Haluk Görgün'ün açıklaması, bazılarına erken gelebilir çünkü KAAN hala prototip aşamasında ve tam anlamıyla seri üretime geçmiş değil. Ancak, savunma sanayisinde, özellikle de havacılıkta, geleceği öngörmek ve bu yönde adımlar atmak büyük önem taşır. Dünya genelindeki diğer gelişmiş ülkeler de 5. nesil uçaklarını tamamlamadan 6. nesil projelerine başladılar. Bu, teknolojik üstünlüğü elde tutma ve geleceğe hazırlıklı olma yarışıdır. Bizim de bu şampiyonlar liginde olduğumuz aşikar…

Türkiye'nin bu alanda attığı adımlar, sadece ulusal güvenliğin güçlendirilmesi değil, aynı zamanda ekonomik ve teknolojik bağımsızlığın da bir yansımasıdır. TUSAŞ'ın yürüttüğü ANKA-3 ve Şimşek gibi insansız jet projeleri, 6. nesil savaş uçağı ile birlikte çalışabilecek, bu da Türkiye'nin hava kuvvetlerinin operasyonel yeteneklerini radikal bir şekilde artıracak. Bu strateji, bir pilotun tek başına değil, insansız hava araçlarının asistanlığıyla çok daha geniş bir operasyonel alanı kontrol edebilmesini sağlayacak.

Şöyle bir senaryo hayal edin, 5. Ve 6. Nesil savaş uçağına binen bir pilotumuz yanında 10 adet SIHA ile havalanıp, konvoy haline operasyon bölgesine yaklaşınca kendisini tehlikeye atmadan etrafındaki SIHA’ları ister kendi eliyle ister entegre yapay zeka ile önden gönderip atışları yaptırabilecek, ya da kendine güvenli bir alan açabilecek.

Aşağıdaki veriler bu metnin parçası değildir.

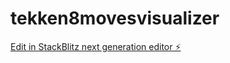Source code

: # tekken8movesvisualizer

[Edit in StackBlitz next generation editor ⚡️](https://stackblitz.com/~/github.com/FatCatCoder/tekken8movesvisualizer)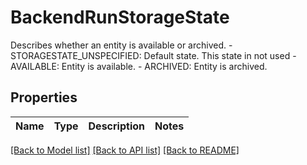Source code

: # BackendRunStorageState

Describes whether an entity is available or archived.   - STORAGESTATE_UNSPECIFIED: Default state. This state in not used  - AVAILABLE: Entity is available.  - ARCHIVED: Entity is archived.
## Properties
Name | Type | Description | Notes
------------ | ------------- | ------------- | -------------

[[Back to Model list]](../README.md#documentation-for-models) [[Back to API list]](../README.md#documentation-for-api-endpoints) [[Back to README]](../README.md)


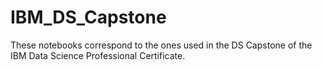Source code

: # IBM_DS_Capstone
These notebooks correspond to the ones used in the DS Capstone of the IBM Data Science Professional Certificate.
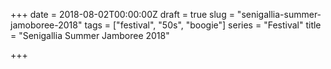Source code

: +++
date = 2018-08-02T00:00:00Z
draft = true
slug = "senigallia-summer-jamoboree-2018"
tags = ["festival", "50s", "boogie"]
series = "Festival"
title = "Senigallia Summer Jamboree 2018"

+++

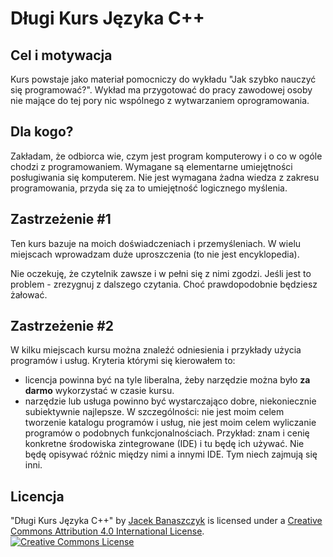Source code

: # Długi Kurs Języka C++

## Cel i motywacja

Kurs powstaje jako materiał pomocniczy do wykładu "Jak szybko nauczyć się programować?". Wykład ma przygotować do pracy zawodowej osoby nie mające do tej pory nic wspólnego z wytwarzaniem oprogramowania.

## Dla kogo?

Zakładam, że odbiorca wie, czym jest program komputerowy i o co w ogóle chodzi z programowaniem. Wymagane są elementarne umiejętności posługiwania się komputerem. Nie jest wymagana żadna wiedza z zakresu programowania, przyda się za to umiejętność logicznego myślenia.

## Zastrzeżenie #1

Ten kurs bazuje na moich doświadczeniach i przemyśleniach. W wielu miejscach wprowadzam duże uproszczenia (to nie jest encyklopedia).

Nie oczekuję, że czytelnik zawsze i w pełni się z nimi zgodzi. Jeśli jest to problem - zrezygnuj z dalszego czytania. Choć prawdopodobnie będziesz żałować.

## Zastrzeżenie #2

W kilku miejscach kursu można znaleźć odniesienia i przykłady użycia programów i usług. Kryteria którymi się kierowałem to:
* licencja powinna być na tyle liberalna, żeby narzędzie można było **za darmo** wykorzystać w czasie kursu.
* narzędzie lub usługa powinno być wystarczająco dobre, niekoniecznie subiektywnie najlepsze.
W szczególności: nie jest moim celem tworzenie katalogu programów i usług, nie jest moim celem wyliczanie programów o podobnych funkcjonalnościach. Przykład: znam i cenię konkretne środowiska zintegrowane (IDE) i tu będę ich używać. Nie będę opisywać różnic między nimi a innymi IDE. Tym niech zajmują się inni.

## Licencja

<span xmlns:dct="http://purl.org/dc/terms/" property="dct:title">"Długi Kurs Języka C++"</span> by <a xmlns:cc="http://creativecommons.org/ns#" href="https://github.com/jbanaszczyk" property="cc:attributionName" rel="cc:attributionURL">Jacek Banaszczyk</a> is licensed under a <a rel="license" href="http://creativecommons.org/licenses/by/4.0/">Creative Commons Attribution 4.0 International License</a>.
<br />
<a rel="license" href="http://creativecommons.org/licenses/by/4.0/"><img alt="Creative Commons License" style="border-width:0" src="https://i.creativecommons.org/l/by/4.0/88x31.png" /></a>
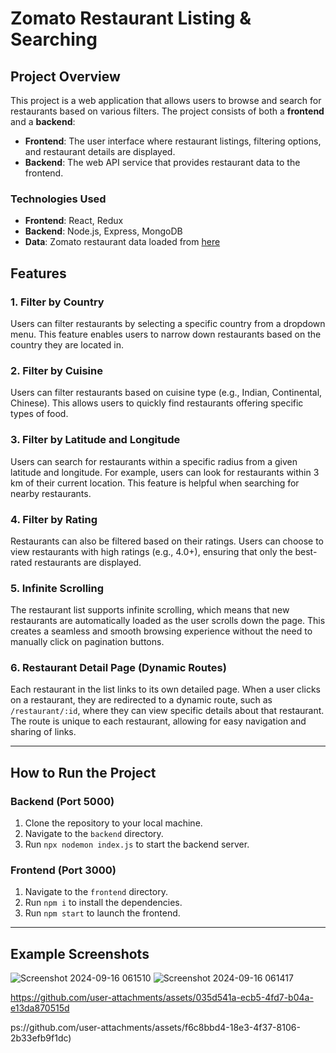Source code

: # Zomato Restaurant Listing & Searching

## Project Overview

This project is a web application that allows users to browse and search for restaurants based on various filters. The project consists of both a **frontend** and a **backend**:

- **Frontend**: The user interface where restaurant listings, filtering options, and restaurant details are displayed.
- **Backend**: The web API service that provides restaurant data to the frontend.

### Technologies Used

- **Frontend**: React, Redux
- **Backend**: Node.js, Express, MongoDB
- **Data**: Zomato restaurant data loaded from [here](https://www.kaggle.com/datasets/shrutimehta/zomato-restaurants-data)

## Features

### 1. Filter by Country

Users can filter restaurants by selecting a specific country from a dropdown menu. This feature enables users to narrow down restaurants based on the country they are located in.

### 2. Filter by Cuisine

Users can filter restaurants based on cuisine type (e.g., Indian, Continental, Chinese). This allows users to quickly find restaurants offering specific types of food.

### 3. Filter by Latitude and Longitude

Users can search for restaurants within a specific radius from a given latitude and longitude. For example, users can look for restaurants within 3 km of their current location. This feature is helpful when searching for nearby restaurants.

### 4. Filter by Rating

Restaurants can also be filtered based on their ratings. Users can choose to view restaurants with high ratings (e.g., 4.0+), ensuring that only the best-rated restaurants are displayed.

### 5. Infinite Scrolling

The restaurant list supports infinite scrolling, which means that new restaurants are automatically loaded as the user scrolls down the page. This creates a seamless and smooth browsing experience without the need to manually click on pagination buttons.

### 6. Restaurant Detail Page (Dynamic Routes)

Each restaurant in the list links to its own detailed page. When a user clicks on a restaurant, they are redirected to a dynamic route, such as `/restaurant/:id`, where they can view specific details about that restaurant. The route is unique to each restaurant, allowing for easy navigation and sharing of links.

---

## How to Run the Project

### Backend (Port 5000)

1. Clone the repository to your local machine.
2. Navigate to the `backend` directory.
3. Run `npx nodemon index.js` to start the backend server.

### Frontend (Port 3000)

1. Navigate to the `frontend` directory.
2. Run `npm i` to install the dependencies.
3. Run `npm start` to launch the frontend.

---

## Example Screenshots

![Screenshot 2024-09-16 061510](https://github.com/user-attachments/assets/bbd386a8-33f6-4454-b0bb-b5240297e4cd)
![Screenshot 2024-09-16 061417](https://github.com/user-attachments/assets/1139ef92-536b-4a24-95eb-6edbae5660d4)

https://github.com/user-attachments/assets/035d541a-ecb5-4fd7-b04a-e13da870515d

ps://github.com/user-attachments/assets/f6c8bbd4-18e3-4f37-8106-2b33efb9f1dc)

Türk mühendisliği, son yıllarda savunma sanayisinde dünyaya parmak ısırtan başarılara imza attı. Bu güven, Türkiye'nin sadece mevcut nesillerde değil, gelecekte de hava kuvvetlerinde söz sahibi olacağına dair umudumu artırıyor. Haluk Görgün'ün vizyonu, Türkiye'nin sadece bir kullanıcı değil, aynı zamanda bir üretici olarak dünya havacılık arenasında yer alması için atılmış cesur bir adım. Bu yolculukta, tüm Türk mühendislerine ve savunma sanayii çalışanlarına olan inancım tam. Geleceği şimdiden inşa etmek, Türkiye'nin önümüzdeki yıllarda ne kadar ileri gidebileceğinin bir göstergesidir.